* Your instructions
Scan the listing below. Return every line containing the string "WCAG".
-- -- --
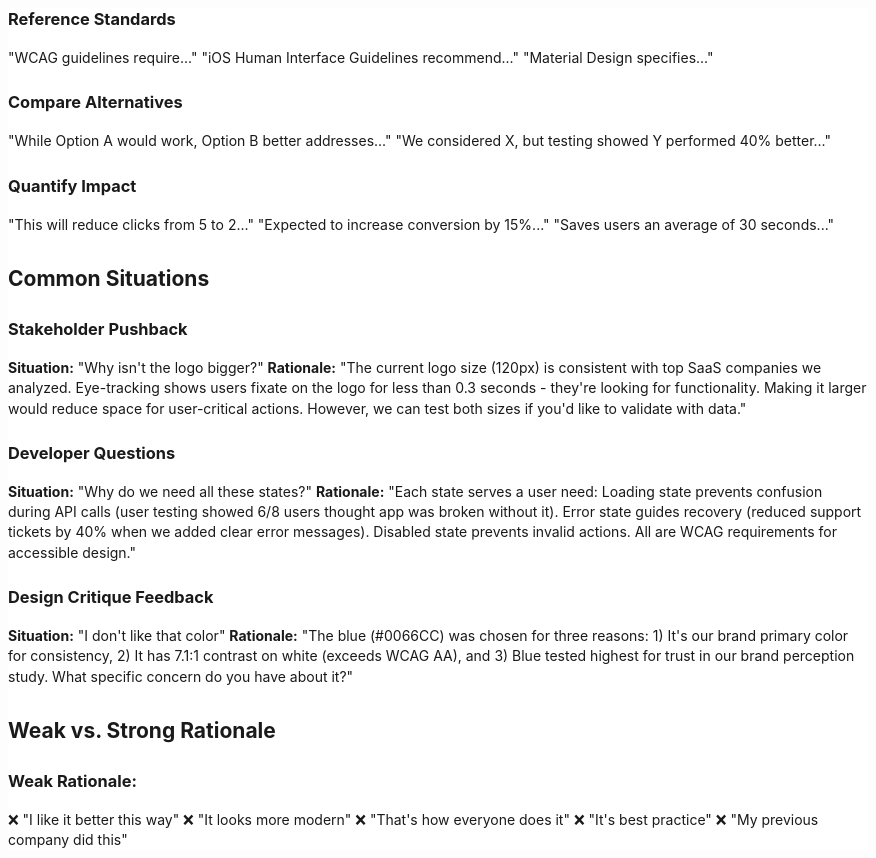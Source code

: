 ### Reference Standards
"WCAG guidelines require..."
"iOS Human Interface Guidelines recommend..."
"Material Design specifies..."

### Compare Alternatives
"While Option A would work, Option B better addresses..."
"We considered X, but testing showed Y performed 40% better..."

### Quantify Impact
"This will reduce clicks from 5 to 2..."
"Expected to increase conversion by 15%..."
"Saves users an average of 30 seconds..."

## Common Situations

### Stakeholder Pushback
**Situation:** "Why isn't the logo bigger?"
**Rationale:** 
"The current logo size (120px) is consistent with top SaaS companies we analyzed. Eye-tracking shows users fixate on the logo for less than 0.3 seconds - they're looking for functionality. Making it larger would reduce space for user-critical actions. However, we can test both sizes if you'd like to validate with data."

### Developer Questions
**Situation:** "Why do we need all these states?"
**Rationale:**
"Each state serves a user need: Loading state prevents confusion during API calls (user testing showed 6/8 users thought app was broken without it). Error state guides recovery (reduced support tickets by 40% when we added clear error messages). Disabled state prevents invalid actions. All are WCAG requirements for accessible design."

### Design Critique Feedback
**Situation:** "I don't like that color"
**Rationale:**
"The blue (#0066CC) was chosen for three reasons: 1) It's our brand primary color for consistency, 2) It has 7.1:1 contrast on white (exceeds WCAG AA), and 3) Blue tested highest for trust in our brand perception study. What specific concern do you have about it?"

## Weak vs. Strong Rationale

### Weak Rationale:
❌ "I like it better this way"
❌ "It looks more modern"
❌ "That's how everyone does it"
❌ "It's best practice"
❌ "My previous company did this"

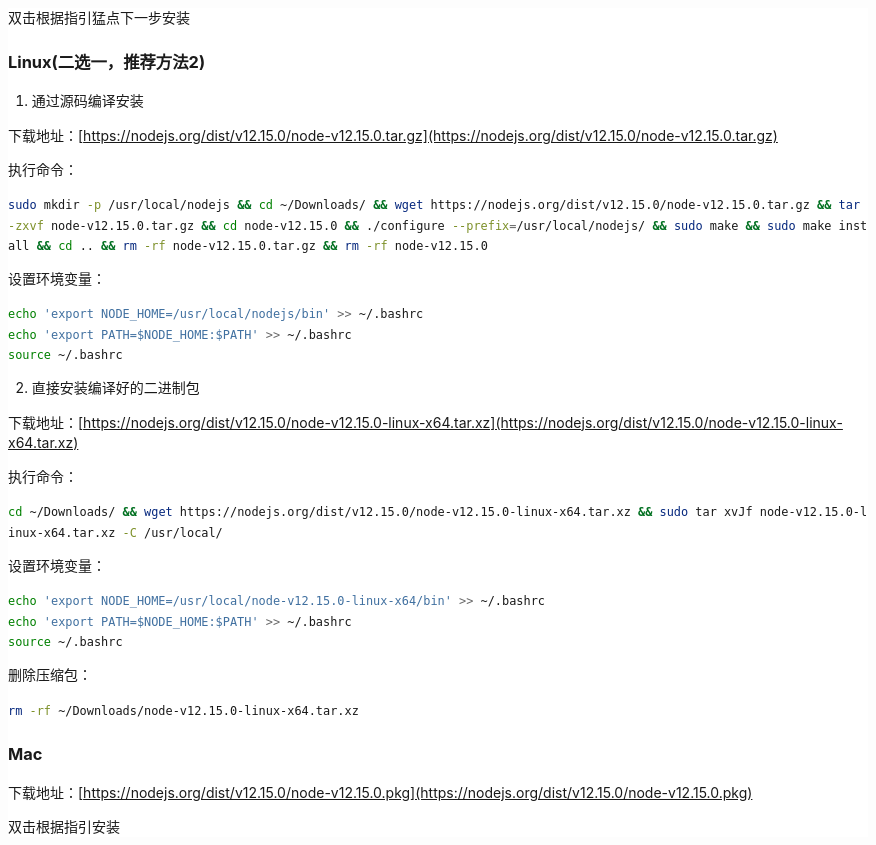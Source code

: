 双击根据指引猛点下一步安装

### Linux(二选一，推荐方法2)

1. 通过源码编译安装

下载地址：[https://nodejs.org/dist/v12.15.0/node-v12.15.0.tar.gz](https://nodejs.org/dist/v12.15.0/node-v12.15.0.tar.gz)

执行命令：

```bash
sudo mkdir -p /usr/local/nodejs && cd ~/Downloads/ && wget https://nodejs.org/dist/v12.15.0/node-v12.15.0.tar.gz && tar -zxvf node-v12.15.0.tar.gz && cd node-v12.15.0 && ./configure --prefix=/usr/local/nodejs/ && sudo make && sudo make install && cd .. && rm -rf node-v12.15.0.tar.gz && rm -rf node-v12.15.0
```

设置环境变量：

```bash
echo 'export NODE_HOME=/usr/local/nodejs/bin' >> ~/.bashrc
echo 'export PATH=$NODE_HOME:$PATH' >> ~/.bashrc
source ~/.bashrc
```

2. 直接安装编译好的二进制包

下载地址：[https://nodejs.org/dist/v12.15.0/node-v12.15.0-linux-x64.tar.xz](https://nodejs.org/dist/v12.15.0/node-v12.15.0-linux-x64.tar.xz)

执行命令：

```bash
cd ~/Downloads/ && wget https://nodejs.org/dist/v12.15.0/node-v12.15.0-linux-x64.tar.xz && sudo tar xvJf node-v12.15.0-linux-x64.tar.xz -C /usr/local/
```

设置环境变量：

```bash
echo 'export NODE_HOME=/usr/local/node-v12.15.0-linux-x64/bin' >> ~/.bashrc
echo 'export PATH=$NODE_HOME:$PATH' >> ~/.bashrc
source ~/.bashrc
```

删除压缩包：

```bash
rm -rf ~/Downloads/node-v12.15.0-linux-x64.tar.xz
```



### Mac

下载地址：[https://nodejs.org/dist/v12.15.0/node-v12.15.0.pkg](https://nodejs.org/dist/v12.15.0/node-v12.15.0.pkg)

双击根据指引安装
-- -- --
* Answer for this exercise
"WCAG guidelines require..."
"Each state serves a user need: Loading state prevents confusion during API calls (user testing showed 6/8 users thought app was broken without it). Error state guides recovery (reduced support tickets by 40% when we added clear error messages). Disabled state prevents invalid actions. All are WCAG requirements for accessible design."
"The blue (#0066CC) was chosen for three reasons: 1) It's our brand primary color for consistency, 2) It has 7.1:1 contrast on white (exceeds WCAG AA), and 3) Blue tested highest for trust in our brand perception study. What specific concern do you have about it?"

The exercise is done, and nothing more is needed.